• Task brief: Please copy, exactly as they appear below, the lines from the one containing "Several technique are" through the one containing "and its performance".

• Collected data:
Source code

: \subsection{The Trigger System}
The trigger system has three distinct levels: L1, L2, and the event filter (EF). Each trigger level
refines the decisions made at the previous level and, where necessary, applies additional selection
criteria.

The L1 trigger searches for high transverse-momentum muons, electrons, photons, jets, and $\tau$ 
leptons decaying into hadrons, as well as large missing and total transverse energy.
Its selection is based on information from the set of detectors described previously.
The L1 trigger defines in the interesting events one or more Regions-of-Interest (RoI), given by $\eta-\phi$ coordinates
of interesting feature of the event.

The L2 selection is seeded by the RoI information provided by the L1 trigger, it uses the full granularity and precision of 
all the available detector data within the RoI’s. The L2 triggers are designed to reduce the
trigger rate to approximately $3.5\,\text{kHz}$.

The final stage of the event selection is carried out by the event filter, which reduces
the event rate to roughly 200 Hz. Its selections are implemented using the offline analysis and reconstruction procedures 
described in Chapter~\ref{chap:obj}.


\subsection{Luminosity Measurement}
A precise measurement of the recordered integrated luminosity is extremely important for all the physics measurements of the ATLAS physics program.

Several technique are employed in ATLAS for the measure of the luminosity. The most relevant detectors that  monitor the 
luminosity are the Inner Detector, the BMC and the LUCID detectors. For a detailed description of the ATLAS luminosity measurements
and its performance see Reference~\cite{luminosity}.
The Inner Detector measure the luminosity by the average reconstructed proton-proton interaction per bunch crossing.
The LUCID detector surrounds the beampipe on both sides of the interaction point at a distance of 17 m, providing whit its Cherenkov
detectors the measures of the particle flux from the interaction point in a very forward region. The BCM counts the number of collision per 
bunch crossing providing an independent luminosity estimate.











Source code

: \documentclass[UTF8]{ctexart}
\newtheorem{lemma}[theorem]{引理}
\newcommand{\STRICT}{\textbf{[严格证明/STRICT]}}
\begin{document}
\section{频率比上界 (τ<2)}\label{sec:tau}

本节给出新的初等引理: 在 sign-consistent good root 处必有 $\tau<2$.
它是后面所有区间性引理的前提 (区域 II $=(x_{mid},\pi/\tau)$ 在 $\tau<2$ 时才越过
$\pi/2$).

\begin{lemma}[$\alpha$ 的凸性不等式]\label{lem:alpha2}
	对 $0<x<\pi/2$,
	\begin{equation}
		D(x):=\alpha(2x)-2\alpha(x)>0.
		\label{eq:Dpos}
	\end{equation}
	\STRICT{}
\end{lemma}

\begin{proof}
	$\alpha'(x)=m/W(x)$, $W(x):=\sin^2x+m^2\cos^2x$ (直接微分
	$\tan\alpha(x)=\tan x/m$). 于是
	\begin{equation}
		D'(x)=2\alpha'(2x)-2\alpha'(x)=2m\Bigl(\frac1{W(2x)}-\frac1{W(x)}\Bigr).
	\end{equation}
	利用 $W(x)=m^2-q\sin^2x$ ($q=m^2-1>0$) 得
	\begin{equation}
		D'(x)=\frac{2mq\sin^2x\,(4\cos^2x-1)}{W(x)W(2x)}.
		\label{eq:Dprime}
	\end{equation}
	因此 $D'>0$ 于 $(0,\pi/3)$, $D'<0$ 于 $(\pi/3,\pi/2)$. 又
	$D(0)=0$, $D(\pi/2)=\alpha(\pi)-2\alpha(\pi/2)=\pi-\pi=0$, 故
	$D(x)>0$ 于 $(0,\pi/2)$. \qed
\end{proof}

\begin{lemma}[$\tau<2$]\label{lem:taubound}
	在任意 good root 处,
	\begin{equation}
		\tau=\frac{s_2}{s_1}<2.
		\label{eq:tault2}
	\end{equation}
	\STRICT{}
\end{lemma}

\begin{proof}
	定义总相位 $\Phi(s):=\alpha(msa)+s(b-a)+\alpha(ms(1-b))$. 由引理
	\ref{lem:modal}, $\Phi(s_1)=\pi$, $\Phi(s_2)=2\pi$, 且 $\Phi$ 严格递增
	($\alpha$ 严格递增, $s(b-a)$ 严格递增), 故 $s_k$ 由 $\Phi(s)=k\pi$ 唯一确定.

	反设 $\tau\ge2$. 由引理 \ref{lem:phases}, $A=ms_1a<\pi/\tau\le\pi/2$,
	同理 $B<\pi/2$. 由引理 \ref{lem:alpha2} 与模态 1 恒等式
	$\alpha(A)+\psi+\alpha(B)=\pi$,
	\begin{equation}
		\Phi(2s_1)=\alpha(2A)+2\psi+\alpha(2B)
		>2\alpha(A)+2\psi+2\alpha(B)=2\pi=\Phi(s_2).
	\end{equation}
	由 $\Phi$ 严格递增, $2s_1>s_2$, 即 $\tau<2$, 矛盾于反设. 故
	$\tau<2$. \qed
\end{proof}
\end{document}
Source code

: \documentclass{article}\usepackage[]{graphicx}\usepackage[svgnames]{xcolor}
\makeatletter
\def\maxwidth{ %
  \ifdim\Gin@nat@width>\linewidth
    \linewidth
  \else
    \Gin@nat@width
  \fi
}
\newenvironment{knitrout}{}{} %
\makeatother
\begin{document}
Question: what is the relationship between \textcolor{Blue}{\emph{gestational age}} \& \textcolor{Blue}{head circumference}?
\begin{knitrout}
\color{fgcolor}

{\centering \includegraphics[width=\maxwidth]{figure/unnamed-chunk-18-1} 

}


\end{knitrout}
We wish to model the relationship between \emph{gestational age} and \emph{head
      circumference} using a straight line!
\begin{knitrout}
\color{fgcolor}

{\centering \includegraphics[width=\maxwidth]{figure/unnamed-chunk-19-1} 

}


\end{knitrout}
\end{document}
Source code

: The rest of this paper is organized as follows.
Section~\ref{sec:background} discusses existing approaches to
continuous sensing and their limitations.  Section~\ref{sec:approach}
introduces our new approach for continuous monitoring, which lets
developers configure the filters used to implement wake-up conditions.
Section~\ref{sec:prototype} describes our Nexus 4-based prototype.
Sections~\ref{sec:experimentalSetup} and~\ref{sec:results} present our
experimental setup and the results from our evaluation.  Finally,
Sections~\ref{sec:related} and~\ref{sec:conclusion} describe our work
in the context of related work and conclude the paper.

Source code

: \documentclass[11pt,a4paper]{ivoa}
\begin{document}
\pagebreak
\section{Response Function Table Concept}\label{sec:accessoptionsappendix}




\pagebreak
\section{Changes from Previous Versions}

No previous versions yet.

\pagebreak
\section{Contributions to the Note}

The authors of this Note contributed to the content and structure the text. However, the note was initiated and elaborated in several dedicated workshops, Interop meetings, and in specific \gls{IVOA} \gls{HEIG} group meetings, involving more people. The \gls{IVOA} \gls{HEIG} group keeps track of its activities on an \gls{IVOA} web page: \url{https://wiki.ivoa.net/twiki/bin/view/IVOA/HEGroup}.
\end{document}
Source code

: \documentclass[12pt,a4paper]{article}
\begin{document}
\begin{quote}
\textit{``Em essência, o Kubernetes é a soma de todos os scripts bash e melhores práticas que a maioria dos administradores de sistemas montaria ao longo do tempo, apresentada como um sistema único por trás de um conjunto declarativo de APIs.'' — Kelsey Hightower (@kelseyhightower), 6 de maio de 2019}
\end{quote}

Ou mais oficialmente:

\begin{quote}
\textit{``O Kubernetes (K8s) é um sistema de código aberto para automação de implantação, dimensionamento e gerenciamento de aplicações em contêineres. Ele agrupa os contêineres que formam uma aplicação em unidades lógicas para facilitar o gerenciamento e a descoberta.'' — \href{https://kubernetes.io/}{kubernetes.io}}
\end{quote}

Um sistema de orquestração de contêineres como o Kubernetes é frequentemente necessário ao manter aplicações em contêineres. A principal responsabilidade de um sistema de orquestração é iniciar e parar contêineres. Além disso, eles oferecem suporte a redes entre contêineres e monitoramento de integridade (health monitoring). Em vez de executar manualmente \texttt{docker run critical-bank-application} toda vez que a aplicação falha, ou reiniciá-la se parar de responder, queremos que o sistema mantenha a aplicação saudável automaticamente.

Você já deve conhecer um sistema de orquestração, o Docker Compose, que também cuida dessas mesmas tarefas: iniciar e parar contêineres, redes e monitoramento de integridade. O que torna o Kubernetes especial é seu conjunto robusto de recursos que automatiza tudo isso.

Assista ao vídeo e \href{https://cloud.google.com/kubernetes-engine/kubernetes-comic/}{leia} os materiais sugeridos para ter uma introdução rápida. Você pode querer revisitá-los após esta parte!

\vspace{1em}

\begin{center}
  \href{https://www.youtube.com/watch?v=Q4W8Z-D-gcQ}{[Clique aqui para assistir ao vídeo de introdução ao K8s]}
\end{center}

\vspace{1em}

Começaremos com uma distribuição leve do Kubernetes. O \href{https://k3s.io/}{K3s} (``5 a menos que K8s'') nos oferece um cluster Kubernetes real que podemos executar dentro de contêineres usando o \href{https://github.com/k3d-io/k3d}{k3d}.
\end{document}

• Solution:
Several technique are employed in ATLAS for the measure of the luminosity. The most relevant detectors that  monitor the 
luminosity are the Inner Detector, the BMC and the LUCID detectors. For a detailed description of the ATLAS luminosity measurements
and its performance see Reference~\cite{luminosity}.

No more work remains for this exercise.